В контексте этой ассоциативной цепи — Цепь золотая приобретает роль, контрапунктирующую с её «тёмным» компонентом — роль символа сказочного мира, вымысла и чудес. От Цепи пошла сказка Дома. Золотая цепь «Золотой цепи» — сказка, мутирующая в проклятие.
Как видим, Грин не поддался искушению провозгласить очередную анафему золоту (в отличие — увы — от создателей экранизации «Золотой цепи»), и создал философскую коллизию, совмещающую противоположные значения.
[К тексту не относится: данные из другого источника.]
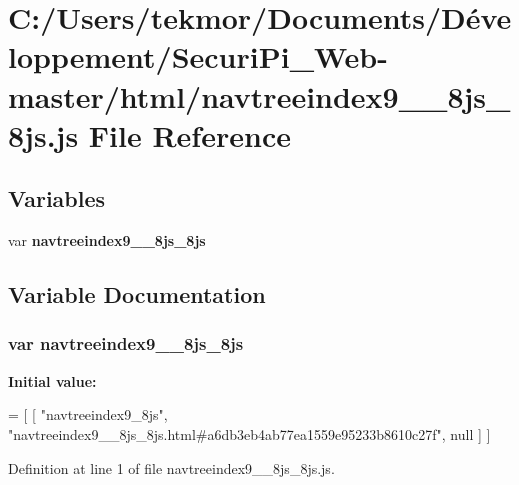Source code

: \section{C\+:/\+Users/tekmor/\+Documents/\+Développement/\+Securi\+Pi\+\_\+\+Web-\/master/html/navtreeindex9\+\_\+\+\_\+8js\+\_\+8js.js File Reference}
\label{navtreeindex9____8js__8js_8js}
\subsection*{Variables}
\begin{DoxyCompactItemize}
\item 
var {\bf navtreeindex9\+\_\+\+\_\+8js\+\_\+8js}
\end{DoxyCompactItemize}


\subsection{Variable Documentation}
\subsubsection[{navtreeindex9\+\_\+\+\_\+8js\+\_\+8js}]{\setlength{\rightskip}{0pt plus 5cm}var navtreeindex9\+\_\+\+\_\+8js\+\_\+8js}\label{navtreeindex9____8js__8js_8js_abb9527021e92a9c77a5629b657d3afa9}
{\bfseries Initial value\+:}
\begin{DoxyCode}
=
[
    [ \textcolor{stringliteral}{"navtreeindex9\_8js"}, \textcolor{stringliteral}{"navtreeindex9\_\_8js\_8js.html#a6db3eb4ab77ea1559e95233b8610c27f"}, null ]
]
\end{DoxyCode}


Definition at line 1 of file navtreeindex9\+\_\+\+\_\+8js\+\_\+8js.\+js.

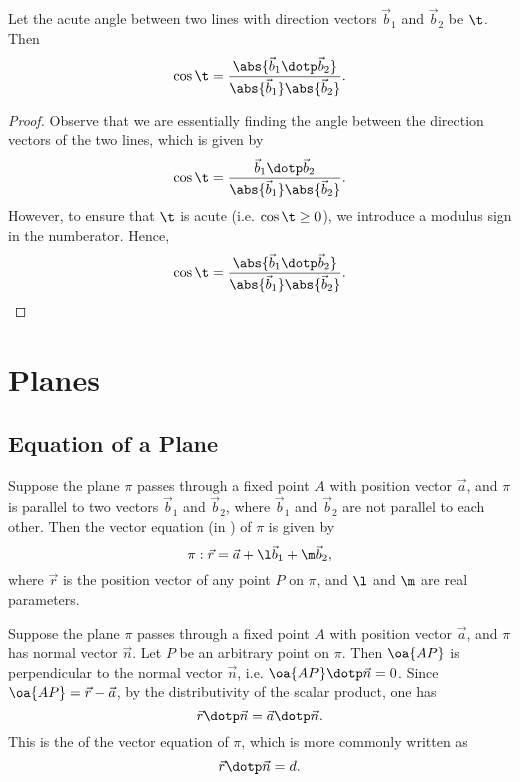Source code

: \begin{proposition}
    Let the acute angle between two lines with direction vectors $\vec b_1$ and $\vec b_2$ be $\t$. Then \[\cos\t = \frac{\abs{\vec b_1 \dotp \vec b_2}}{\abs{\vec b_1} \abs{\vec b_2}}.\]
\end{proposition}
\begin{proof}
    Observe that we are essentially finding the angle between the direction vectors of the two lines, which is given by \[\cos\t = \frac{\vec b_1 \dotp \vec b_2}{\abs{\vec b_1} \abs{\vec b_2}}.\] However, to ensure that $\t$ is acute (i.e. $\cos \t \geq 0$), we introduce a modulus sign in the numberator. Hence, \[\cos\t = \frac{\abs{\vec b_1 \dotp \vec b_2}}{\abs{\vec b_1} \abs{\vec b_2}}.\]
\end{proof}

\section{Planes}


\subsection{Equation of a Plane}

\begin{definition}
    Suppose the plane $\pi$ passes through a fixed point $A$ with position vector $\vec a$, and $\pi$ is parallel to two vectors $\vec b_1$ and $\vec b_2$, where $\vec b_1$ and $\vec b_2$ are not parallel to each other. Then the vector equation (in ) of $\pi$ is given by \[\pi : \vec r = \vec a + \l \vec b_1 + \m \vec b_2,\] where $\vec r$ is the position vector of any point $P$ on $\pi$, and $\l$ and $\m$ are real parameters.
\end{definition}

\begin{definition}
    Suppose the plane $\pi$ passes through a fixed point $A$ with position vector $\vec a$, and $\pi$ has normal vector $\vec n$. Let $P$ be an arbitrary point on $\pi$. Then $\oa{AP}$ is perpendicular to the normal vector $\vec n$, i.e. $\oa{AP} \dotp \vec n = 0$. Since $\oa{AP} = \vec r - \vec a$, by the distributivity of the scalar product, one has \[\vec r \dotp \vec n = \vec a \dotp \vec n.\] This is the  of the vector equation of $\pi$, which is more commonly written as \[\vec r \dotp \vec n = d.\]
\end{definition}

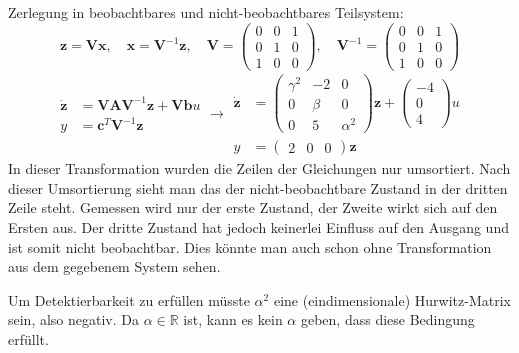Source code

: \documentclass[crop=false]{standalone}
\begin{document}
\begin{task}
\begin{enumerate}[i]
\begin{solution}
 Zerlegung in beobachtbares und nicht-beobachtbares Teilsystem:
 \[ \mathbf{z} = \mathbf{V} \mathbf{x}, \quad \mathbf{x} = \mathbf{V}^{-1}\mathbf{z} , \quad \mathbf{V} = 
 \begin{pmatrix} 
 0 & 0 & 1\\
 0 & 1 & 0\\
 1 & 0 & 0
 \end{pmatrix},\quad
 \mathbf{V}^{-1} = 
 \begin{pmatrix} 
 0 & 0 & 1\\
 0 & 1 & 0\\
 1 & 0 & 0
 \end{pmatrix}\]
 \[
 \begin{aligned}
 \dot{\mathbf{z}} &= \mathbf{V} \mathbf{A} \mathbf{V}^{-1} \mathbf{z} + \mathbf{V} \mathbf{b} u\\
 y &= \mathbf{c}^T \mathbf{V}^{-1} \mathbf{z}
 \end{aligned} \rightarrow
  \begin{aligned}
 \dot{\mathbf{z}} &= 
 \begin{pmatrix}
 \gamma^2 & -2 & 0\\
 0 & \beta & 0\\
 0 & 5 & \alpha^2
 \end{pmatrix} 
 \mathbf{z} + 
 \begin{pmatrix}
 -4 \\ 0 \\ 4
 \end{pmatrix}
 u\\
 y &=  \begin{pmatrix}
 2 & 0 & 0
 \end{pmatrix} \mathbf{z}
 \end{aligned}
 \]
 In dieser Transformation wurden die Zeilen der Gleichungen nur umsortiert. Nach dieser Umsortierung sieht man das der nicht-beobachtbare Zustand in der dritten Zeile steht. Gemessen wird nur der erste Zustand, der Zweite wirkt sich auf den Ersten aus. Der dritte Zustand hat jedoch keinerlei Einfluss auf den Ausgang und ist somit nicht beobachtbar. Dies könnte man auch schon ohne Transformation aus dem gegebenem System sehen.
 
 Um Detektierbarkeit zu erfüllen müsste $\alpha^2$ eine (eindimensionale) Hurwitz-Matrix sein, also negativ. Da $\alpha \in \mathbb{R}$ ist, kann es kein $\alpha$ geben, dass diese Bedingung erfüllt.
 \end{solution}
 \end{enumerate}
\end{task}
\end{document}
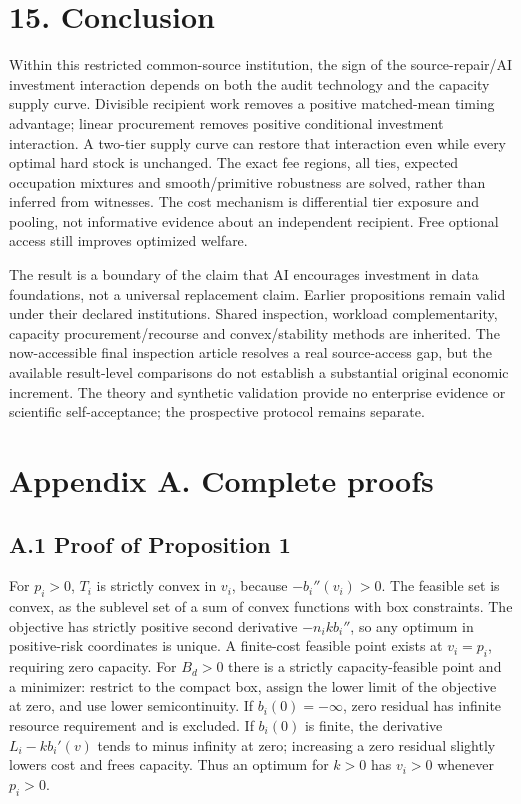 \documentclass[
  11pt,
  a4paper,
]{article}
\begin{document}
\hypertarget{conclusion}{%
\section{15. Conclusion}\label{conclusion}}

Within this restricted common-source institution, the sign of the
source-repair/AI investment interaction depends on both the audit
technology and the capacity supply curve. Divisible recipient work
removes a positive matched-mean timing advantage; linear procurement
removes positive conditional investment interaction. A two-tier supply
curve can restore that interaction even while every optimal hard stock
is unchanged. The exact fee regions, all ties, expected occupation
mixtures and smooth/primitive robustness are solved, rather than
inferred from witnesses. The cost mechanism is differential tier
exposure and pooling, not informative evidence about an independent
recipient. Free optional access still improves optimized welfare.

The result is a boundary of the claim that AI encourages investment in
data foundations, not a universal replacement claim. Earlier
propositions remain valid under their declared institutions. Shared
inspection, workload complementarity, capacity procurement/recourse and
convex/stability methods are inherited. The now-accessible final
inspection article resolves a real source-access gap, but the available
result-level comparisons do not establish a substantial original
economic increment. The theory and synthetic validation provide no
enterprise evidence or scientific self-acceptance; the prospective
protocol remains separate.

\hypertarget{appendix-a.-complete-proofs}{%
\section{Appendix A. Complete
proofs}\label{appendix-a.-complete-proofs}}

\hypertarget{a.1-proof-of-proposition-1}{%
\subsection{A.1 Proof of Proposition
1}\label{a.1-proof-of-proposition-1}}

For \(p_i>0\), \(T_i\) is strictly convex in \(v_i\), because
\(-b_i''(v_i)>0\). The feasible set is convex, as the sublevel set of a
sum of convex functions with box constraints. The objective has strictly
positive second derivative \(-n_i k b_i''\), so any optimum in
positive-risk coordinates is unique. A finite-cost feasible point exists
at \(v_i=p_i\), requiring zero capacity. For \(B_d>0\) there is a
strictly capacity-feasible point and a minimizer: restrict to the
compact box, assign the lower limit of the objective at zero, and use
lower semicontinuity. If \(b_i(0)=-\infty\), zero residual has infinite
resource requirement and is excluded. If \(b_i(0)\) is finite, the
derivative \(L_i-kb_i'(v)\) tends to minus infinity at zero; increasing
a zero residual slightly lowers cost and frees capacity. Thus an optimum
for \(k>0\) has \(v_i>0\) whenever \(p_i>0\).
\end{document}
Помимо того, «цепь» — код смысловой структуры романа. Ряды значений гриновской символики строятся, как мы видим, по цепному принципу, а смысловая вертикаль романа символически воплощена в витках Цепи, брошенной под ноги «женщине с завязанными глазами», — читатель располагает возможностью увидеть 12 витков, однако точное их число неопределимо, ибо золото слепит глаза. Этот чисто символический приём (никто не в силах вообразить себе подобный блеск металла в тёмной комнате) позволяет Грину указать на неизмеримость смысловых пространств романа.
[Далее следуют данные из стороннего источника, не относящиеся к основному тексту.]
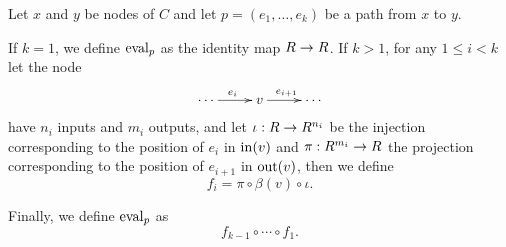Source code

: \begin{definition}
  Let $x$ and $y$ be nodes of $C$ and let $p=(e_1,\ldots,e_k)$ be a
  path from $x$ to $y$.

  If $k=1$, we define $\operatorname{eval}_p$ as the identity map $R\rightarrow R$. If
  $k>1$, for any $1\le i<k$ let the node
  \[\xymatrix{\cdots\ar[r]^{e_i}&v\ar[r]^{e_{i+1}}&\cdots}\]
  have $n_i$ inputs and $m_i$ outputs, and let $\iota:R\rightarrow R^{n_i}$ be
  the injection corresponding to the position of $e_i$ in $\operatorname{in}(v)$
  and $\pi:R^{m_i}\rightarrow R$ the projection corresponding to the position
  of $e_{i+1}$ in $\operatorname{out}(v)$, then we define
  \begin{equation}
    \label{eq:252}
    f_i = \pi\circ\beta(v)\circ\iota
    \text{.}
  \end{equation}

  Finally, we define $\operatorname{eval}_p$ as
  \begin{equation}
    \label{eq:247}
    f_{k-1}\circ\cdots\circ f_1
    \text{.}
  \end{equation}
\end{definition}

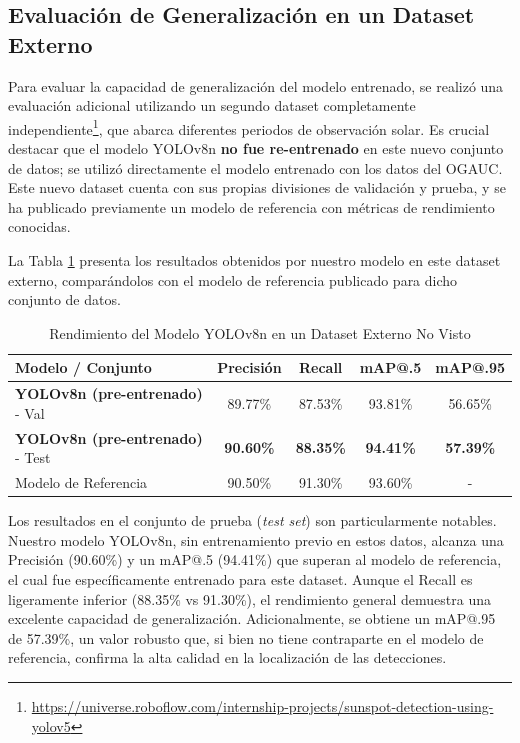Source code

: \documentclass[journal]{IEEEtran}
\begin{document}
\subsection{Evaluación de Generalización en un Dataset Externo}

Para evaluar la capacidad de generalización del modelo entrenado, se realizó una evaluación adicional utilizando un segundo dataset completamente independiente\footnote{\url{https://universe.roboflow.com/internship-projects/sunspot-detection-using-yolov5}}, que abarca diferentes periodos de observación solar. Es crucial destacar que el modelo YOLOv8n \textbf{no fue re-entrenado} en este nuevo conjunto de datos; se utilizó directamente el modelo entrenado con los datos del OGAUC. Este nuevo dataset cuenta con sus propias divisiones de validación y prueba, y se ha publicado previamente un modelo de referencia con métricas de rendimiento conocidas.

La Tabla \ref{tab:generalization_results} presenta los resultados obtenidos por nuestro modelo en este dataset externo, comparándolos con el modelo de referencia publicado para dicho conjunto de datos.

\begin{table}[htbp]
\centering
\caption{Rendimiento del Modelo YOLOv8n en un Dataset Externo No Visto}
\label{tab:generalization_results}
\begin{tabular}{@{}lcccc@{}}
\toprule
\textbf{Modelo / Conjunto} & \textbf{Precisión} & \textbf{Recall} & \textbf{mAP@.5} & \textbf{mAP@.95} \\
\midrule
\textbf{YOLOv8n (pre-entrenado)} - Val & 89.77\% & 87.53\% & 93.81\% & 56.65\% \\
\textbf{YOLOv8n (pre-entrenado)} - Test & \textbf{90.60\%} & \textbf{88.35\%} & \textbf{94.41\%} & \textbf{57.39\%} \\
\midrule
Modelo de Referencia & 90.50\% & 91.30\% & 93.60\% & - \\
\bottomrule
\end{tabular}
\end{table}

Los resultados en el conjunto de prueba (\textit{test set}) son particularmente notables. Nuestro modelo YOLOv8n, sin entrenamiento previo en estos datos, alcanza una Precisión (90.60\%) y un mAP@.5 (94.41\%) que superan al modelo de referencia, el cual fue específicamente entrenado para este dataset. Aunque el Recall es ligeramente inferior (88.35\% vs 91.30\%), el rendimiento general demuestra una excelente capacidad de generalización. Adicionalmente, se obtiene un mAP@.95 de 57.39\%, un valor robusto que, si bien no tiene contraparte en el modelo de referencia, confirma la alta calidad en la localización de las detecciones.
\end{document}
Мифологема Цепи имеет ещё одно измерение: Цепь «брошена к ногам» статуе (идолу?) «женщины с завязанными глазами». Очевидно, что это — Фортуна (крылатое колесо — её неизменный атрибут); однако её имя в романе не оглашается — и тому, помимо невежества Санди, есть и другая причина: Фортуна незаметно трансформируется в другую «женщину с завязанными глазами» — в Фемиду. Золото несет в себе, наряду с проклятием, и возмездие: в финале Ганувер будет наказан (мотив возмездия подчеркивается и «детективной» сценой изобличения бандитов). Принцип «двоения» значений, как видим, актуален и здесь.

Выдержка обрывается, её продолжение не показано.